Sin embargo, la situación que enfrentan las mujeres indígenas en la esfera de acceso e impartición de justicia, la perspectiva de género no cubre un abordaje totalizador pues existen otras categorías como la pertenencia étnica que requiere ser tomado en cuenta al momento de resolver un caso concreto donde se vea involucrada una mujer perteneciente a un pueblo indígena, ya que la identidad cultural es otra diferencia que se traduce en desigualdad, cuando las características del grupo social que la practica son devaluadas en relación con las que posee otro grupo social con distinta expresión cultural; actitud que regularmente se muestra por algunos juzgadores, resultando así actos discriminatorios en contra de la mujer y de su pueblo al que pertenece, pues no solo se violentan derechos humanos de ella, sino también, los derechos colectivos de los pueblos indígenas.

De aquí la importancia, el juzgador tome en cuenta otro enfoque como es la interculturalidad[1] a efectos de considerar el contexto sociocultural de la mujer involucrada en el proceso y poder entender condiciones particulares de desventaja y también abordar derechos específicos.
La interculturalidad es tanto un enfoque político y metodológico como una propuesta de derechos colectivos e individuales para los pueblos y personas indígenas a partir del cual se construyen actualmente, marcos de derechos específicos para sectores diferenciados de la población, como las mujeres de los pueblos indígenas. Es en esta calidad donde los conceptos de género e interculturalidad se vinculan, en tanto este último también “implica… la relación entre grupos sociales y culturas; las relaciones de poder entre grupos históricamente subordinados y hegemónicos; el reconocimiento de la diferencia colonial, o sea, la necesidad de valorar la diversidad como…apuesta …transformadora...”[2]. El concepto de interculturalidad cuestiona las visiones unidimensionales y excluyentes de la sociedad; reivindica la diversidad como valor y base de la democracia y como reconocimiento de las identidades diferenciadas al interior de las formaciones nacionales; y contribuye con ello, a establecer las condiciones para el acceso pleno a la justicia de sectores diferenciados y desiguales de la sociedad.

Recientemente se habla de la interseccionalidad como una forma de explicar la necesidad de considerar un marco combinado de derechos para el acceso y administración de justicia; una forma analítica de considerar los derechos de las mujeres y los derechos de los pueblos indígenas, los derechos individuales y colectivos. La interseccionalidad de los enfoques de género e interculturalidad remite a los derechos reconocidos de las mujeres y los pueblos indígenas, y al mismo tiempo, a las desigualdades específicas de estos sectores de la población. Los marcos de derechos de género e interculturalidad se reconocen a nivel internacional por las Naciones Unidas y son vinculantes para los países adherentes de estos marcos, como es el caso de México.

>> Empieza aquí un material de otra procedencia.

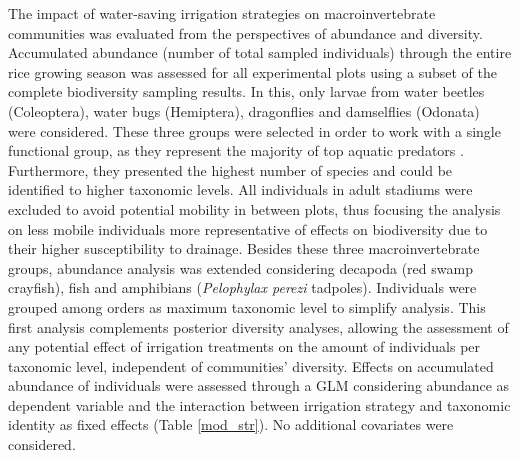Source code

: The impact of water-saving irrigation strategies on macroinvertebrate communities was evaluated from the perspectives of abundance and diversity. Accumulated abundance (number of total sampled individuals) through the entire rice growing season was assessed for all experimental plots using a subset of the complete biodiversity sampling results. In this, only larvae from water beetles (Coleoptera), water bugs (Hemiptera), dragonflies and damselflies (Odonata) were considered. These three groups were selected in order to work with a single functional group, as they represent the majority of top aquatic predators \citep{lawler2001}. Furthermore, they presented the highest number of species and could be identified to higher taxonomic levels. All individuals in adult stadiums were excluded to avoid potential mobility in between plots, thus focusing the analysis on less mobile individuals more representative of effects on biodiversity due to their higher susceptibility to drainage. Besides these three macroinvertebrate groups, abundance analysis was extended considering decapoda (red swamp crayfish), fish and amphibians (\textit{Pelophylax perezi} tadpoles). Individuals were grouped among orders as maximum taxonomic level to simplify analysis. This first analysis complements posterior diversity analyses, allowing the assessment of any potential effect of irrigation treatments on the amount of individuals per taxonomic level, independent of communities' diversity.  Effects on accumulated abundance of individuals were assessed through a GLM considering abundance as dependent variable and the interaction between irrigation strategy and taxonomic identity as fixed effects (Table \ref{mod_str}). No additional covariates were considered.\\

La interseccionalidad de los derechos se aplica cuando en la administración de justicia y la protección de los derechos de mujeres y niñas indígenas, se reconoce la existencia de un sistema complejo de estructuras de opresión y desigualdad múltiples y simultáneas (Ampliando la mirada, 2013) que establece que existen diversos sistemas que reproducen la exclusión e impiden el ejercicio de derechos a determinados grupos sociales. El concepto de interseccionalidad se entiende como la discriminación compuesta, doble o múltiple, por interacción entre varias formas de discriminación, como las razones de género, raza y etnia. “Así, por ejemplo, se es mujer en una sociedad determinada, pero simultáneamente se puede ser joven (categoría de edad), indígena (categoría étnica), pobre (categoría de clase). En el caso de las mujeres indígenas, quienes sufren violencia y discriminación en relación con múltiples identidades, el concepto de interseccionalidad no es un constructo teórico, sino que adquiere realidad, en la medida que es vivido cotidianamente (FIMI, 2006)”.[3]

La aplicación interseccional de los enfoques de género e interculturalidad en la administración de justicia a mujeres indígenas, es un instrumento útil para valorar los efectos de la discriminación ejercida en su persona, que resulta del entrecruzamiento de su exclusión del ejercicio de sus derechos individuales y colectivos; y de su reclusión en el ámbito privado, doméstico y familiar, donde se invisibiliza su desventaja y se naturaliza su subordinación.

Reviste importancia en mencionar  que el pleno ejercicio de los derechos y el acceso a la justicia de las mujeres indígenas requiere no sólo la promulgación de leyes o una estructura institucional, sino un enfoque multidimensional que permita su aplicación efectiva, mientras que por otra parte, “los procesos sociales de construcción y reconstrucción del derecho indígena no sólo reflejan la actual politización de las identidades étnicas y las relaciones con el Estado, sino también las diferencias de poder dentro de las mismas comunidades y organizaciones indígenas, pues el derecho es dinámico, socialmente construido;  refleja y expresa las relaciones de poder”.[4] De esta forma, para cerrar la brecha de acceso de las mujeres indígenas a la justicia, es necesario considerar su situación tanto al interior de sus pueblos como ante las instituciones y la sociedad nacional ya que, como se ha venido señalando, el primer obstáculo que enfrentan las mujeres indígenas para ejercer sus derechos es  la exclusión y marginación de sus pueblos y la falta de reconocimiento a su vulnerabilidad específica, por razones de género, junto con la ausencia de mecanismos efectivos para proteger sus derechos, dentro y fuera de sus pueblos y comunidades, impiden el cumplimiento de sus derechos.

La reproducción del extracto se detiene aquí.